In previous years under coach Mike Tomlin, the Steelers seemingly had clutch trademarked. In their most recent championship season in 2008, they were 2-0 in regular-season games decided by three points or fewer and 6-2 in games decided by seven points or fewer. And, of course, they won the Super Bowl against the Arizona Cardinals on a last-minute drive.
In 2010, the year the Steelers lost the Super Bowl to Green Bay, they were 3-1 in games decided by three points or fewer and 5-2 in games decided by a touchdown or less.
Last season, they were 12-4 and earned a wild-card berth, while going 1-1 in games decided by three or fewer points and 4-2 in games decided by seven or fewer.
Those teams specialized in finding ways to win in the regular season; this one specialized in finding ways to lose.
"I don't think we made plays at the critical times," receiver Mike Wallace said. "When it's a field-goal game it's going to come down to the end. We didn't do it this year. Those last drives, we either stalled on offense or we gave up a big play on defense. We have to be better in situational football."
These Steelers lost on the final play of the game or in overtime four times.
• Oakland beat the Steelers, 34-31, when Sebastian Janikowski booted a 43-yard field goal as time expired. The Raiders came back from a 10-point deficit in the final period.
• Tennessee won, 26-23, when Rob Bironas made a 40-yard field goal as time expired.
• Dallas won, 27-24, in overtime after Ben Roethlisberger threw an interception that set up Dan Bailey's 21-yard field goal.
• Sunday, another Roethlisberger interception set up Josh Brown's 43-yard field goal with four seconds remaining.
Roethlisberger had been as clutch as anyone on the team in previous season, but he came up short in a lot of crucial situations this season.
It all started in the opener at Denver when the Steelers had the ball with the chance to win the game at the end. Roethlisberger threw an interception that was returned for a touchdown in a 31-19 loss.

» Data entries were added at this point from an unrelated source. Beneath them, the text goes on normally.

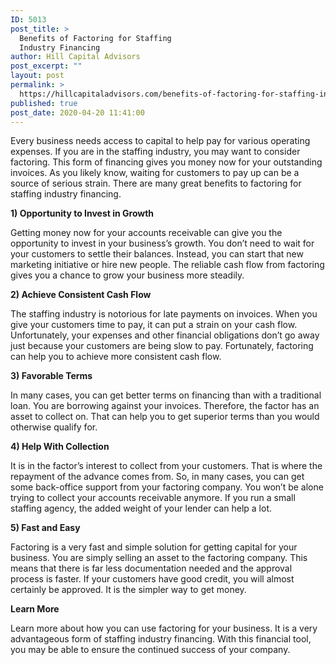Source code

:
 ```yaml
---
ID: 5013
post_title: >
  Benefits of Factoring for Staffing
  Industry Financing
author: Hill Capital Advisors
post_excerpt: ""
layout: post
permalink: >
  https://hillcapitaladvisors.com/benefits-of-factoring-for-staffing-industry-financing/
published: true
post_date: 2020-04-20 11:41:00
---
```

<!-- wp:paragraph -->
<p>Every business needs access to capital to help pay for
various operating expenses. If you are in the staffing industry, you may want
to consider factoring. This form of financing gives you money now for your
outstanding invoices. As you likely know, waiting for customers to pay up can
be a source of serious strain. There are many great benefits to factoring for
staffing industry financing.</p>
<!-- /wp:paragraph -->

<!-- wp:paragraph -->
<p><strong>1) Opportunity to
Invest in Growth</strong></p>
<!-- /wp:paragraph -->

<!-- wp:paragraph -->
<p>Getting money now for your accounts receivable can give you
the opportunity to invest in your business’s growth. You don’t need to wait for
your customers to settle their balances. Instead, you can start that new
marketing initiative or hire new people. The reliable cash flow from factoring
gives you a chance to grow your business more steadily.</p>
<!-- /wp:paragraph -->

<!-- wp:paragraph -->
<p><strong>2) Achieve Consistent
Cash Flow</strong></p>
<!-- /wp:paragraph -->

<!-- wp:paragraph -->
<p>The staffing industry is notorious for late payments on
invoices. When you give your customers time to pay, it can put a strain on your
cash flow. Unfortunately, your expenses and other financial obligations don’t
go away just because your customers are being slow to pay. Fortunately,
factoring can help you to achieve more consistent cash flow.</p>
<!-- /wp:paragraph -->

<!-- wp:paragraph -->
<p><strong>3) Favorable Terms</strong></p>
<!-- /wp:paragraph -->

<!-- wp:paragraph -->
<p>In many cases, you can get better terms on financing than
with a traditional loan. You are borrowing against your invoices. Therefore,
the factor has an asset to collect on. That can help you to get superior terms
than you would otherwise qualify for.</p>
<!-- /wp:paragraph -->

<!-- wp:paragraph -->
<p><strong>4) Help With
Collection</strong></p>
<!-- /wp:paragraph -->

<!-- wp:paragraph -->
<p>It is in the factor’s interest to collect from your
customers. That is where the repayment of the advance comes from. So, in many
cases, you can get some back-office support from your factoring company. You
won’t be alone trying to collect your accounts receivable anymore. If you run a
small staffing agency, the added weight of your lender can help a lot.</p>
<!-- /wp:paragraph -->

<!-- wp:paragraph -->
<p><strong>5) Fast and Easy</strong></p>
<!-- /wp:paragraph -->

<!-- wp:paragraph -->
<p>Factoring is a very fast and simple solution for getting
capital for your business. You are simply selling an asset to the factoring
company. This means that there is far less documentation needed and the
approval process is faster. If your customers have good credit, you will almost
certainly be approved. It is the simpler way to get money.</p>
<!-- /wp:paragraph -->

<!-- wp:paragraph -->
<p><strong>Learn More</strong></p>
<!-- /wp:paragraph -->

<!-- wp:paragraph -->
<p>Learn more about how you can use factoring for your
business. It is a very advantageous form of staffing industry financing. With
this financial tool, you may be able to ensure the continued success of your
company.</p>
<!-- /wp:paragraph -->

The Steelers won three games as time expired or in overtime, but Roethlisberger only engineered one of those drives. He led the Steelers on a 64-yard drive that resulted in a 16-14 victory against the Philadelphia Eagles in Week 4 when Shaun Suisham made a field goal as time expired.
The other victories came against Kansas City in overtime after Lawrence Timmons set up a Suisham field goal with a long interception return. The offense did not take a snap in overtime. Roethlisberger left that game in the second quarter and did not return.
The next week at Baltimore reserve quarterback Charlie Batch engineered a late fourth-quarter drive that resulted in a Suisham field goal as time expired for a 13-10 victory.
"I feel as though the whole time since I've been here it's been the same way," Wallace said. "We never really blew people out. Since I've been here, it's been pretty much a field goal or touchdown will win a game. This year, it seemed like we were always on the short end of those field goals. There was only one or two times we didn't lose by a field goal. The ball didn't bounce our way. It just wasn't our year."
Four of the losses -- Oakland, Tennessee, Cleveland and San Diego -- came against teams that won't be in the playoffs. The list can grow to five next week if Dallas loses at Washington.
And after opening the season with four victories at Heinz Field, the Steelers dropped their past three there to the Ravens, Chargers and Bengals.
Linebacker Larry Foote said that doesn't happen to good teams.
"Good, championship teams, they protect their house and they win games that they're supposed to win," Foote said. "We were in it, but we just didn't have enough this year."